Gaddesden Estate | Family History

The Halsey Family

  • 1300s – earliest records

    The Halsey family are recorded as living in the local area by the 1300s. The earliest legal document in the family archives dates from 1458 and records that Richard Halsey, with other parishioners, covenanted with the Prior of King’s Langley (a Dominican friary) to pay 10 shillings (50p) to the poor of Great Gaddesden, a sum believed to be still incorporated in the payment which is made annually to the Vicar.
  • 1544 – ownership after the Dissolution of the Monasteries

    By the time of Henry VIII’s Dissolution of the Monasteries (1536-1541) John Halsey was the agricultural tenant of the estate. The Prior of King’s Langley was the rector, employing a vicar to look after the parish. In 1544 John’s son, William, bought the Rectory, including the Golden Parsonage, the Home Farm and the advowson (the duty to appoint the vicar, which is still held by the family) from the Crown, which had appropriated it following the dissolution. Over the following centuries the estate grew to its present size.
  • 1588 – Armada

    The family continued to farm and grow in confidence as Tudor ‘new men’. They played their part in local affairs, and helped Hemel Hempstead to be granted its first Royal Charter by Henry VIII. During the invasion scare of 1588, caused by the Spanish Armada, William Halsey contributed – voluntarily or otherwise – £25 towards the defence of the realm.
  • 1637 – Coat of Arms

    Having married into the family of Bishop William of Wykeham, founder of Winchester and New College, Oxford, the third William Halsey felt the Halsey family had ‘arrived’. He was confident enough to apply for the grant of a Coat of Arms, regularising the arms he had been recorded as using. The Halsey Coat of Arms is described, in heraldic terms, as ‘argent on a pile sable three griffins heads erased of the field, the crest a dexter forearm proper, sleeved gules, cuffed argent holding a griffin’s claw erased or.’
  • Mid-1600s – Civil Wars 

    Being founder’s kin of William of Wykeham, John Halsey, went to school at Winchester and on to New College.

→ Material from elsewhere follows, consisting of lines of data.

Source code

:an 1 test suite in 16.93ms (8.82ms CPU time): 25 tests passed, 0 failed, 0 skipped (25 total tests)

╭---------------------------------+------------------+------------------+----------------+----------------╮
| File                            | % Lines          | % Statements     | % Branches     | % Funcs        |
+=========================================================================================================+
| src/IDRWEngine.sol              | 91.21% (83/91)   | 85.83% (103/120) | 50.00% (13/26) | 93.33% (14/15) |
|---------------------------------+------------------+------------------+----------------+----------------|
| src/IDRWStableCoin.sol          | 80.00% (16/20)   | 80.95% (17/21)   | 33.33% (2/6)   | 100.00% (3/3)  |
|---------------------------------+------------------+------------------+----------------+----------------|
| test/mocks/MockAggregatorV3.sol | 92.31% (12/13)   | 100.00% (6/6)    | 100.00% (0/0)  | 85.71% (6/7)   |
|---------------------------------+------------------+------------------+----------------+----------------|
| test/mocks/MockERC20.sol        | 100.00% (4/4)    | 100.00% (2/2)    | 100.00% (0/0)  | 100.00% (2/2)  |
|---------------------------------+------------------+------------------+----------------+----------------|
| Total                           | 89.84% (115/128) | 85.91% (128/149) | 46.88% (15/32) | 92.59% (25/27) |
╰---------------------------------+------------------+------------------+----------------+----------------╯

Going into the law, he became a member of Lincoln’s Inn. During the Civil War (1642-1651), when King Charles I based his headquarters at Oxford, the colleges of the university were encouraged to donate their silver to the royalist cause, to be minted into shillings and half-crowns to pay the cavalier forces. Though New College largely escaped this, Parliament imposed a new Warden in 1649, the year of the King’s execution. To save it from being sequestered the College Fellows entrusted their silver to John Halsey. It was probably hidden at the Golden Parsonage, and was returned in a ‘truncke’ in 1657 when a ‘true and legall’ warden was appointed. To this day New College retains uniquely a good collection of pre-Civil War plate. As a lawyer, John Halsey acted as land agent to Lord Bridgewater at Ashridge, a neighbouring estate. He became a Master in Chancery, a junior Judge, and was knighted by King Charles II. The fine portrait bust on his memorial in Great Gaddesden Church looks benignly down upon the congregation. It is to Sir John that we owe the first map of the estate, which he surveyed in 1657, and which shows that the original Rectory lands had tripled in size over the previous century.
  • 1688 – Glorious revolution

    In 1688 another Tom Halsey became a Member of Parliament for Hertfordshire, a position his descendants often held until 1906. Although a Tory, he supported the deposition of James II by William of Orange, and was painted twice by the Dutch artist Sir Godfrey Kneller. It is to him that the building of the Golden Parsonage, as we know it now, is credited.
    Tom married Anne, Daughter of Thomas Henshaw, Charles II’s envoy to Denmark and one of the founders of the Royal Society, who brought with her the Pulham Estate in Dorset - together with the only ‘Halsey Arms’ pub in existence - and the advowson, which still remains.
  • The Lime Avenue

    In 1717 Tom’s eldest son, Henshaw, planted the Great Lime Avenue (through part of which the Gaddesden Ride runs today); his pocket diary of that year is our earliest record of felling trees for timber.
  • 1750s – Hamburg Traders and the Seven Years War (known in the USA as the French Indian War)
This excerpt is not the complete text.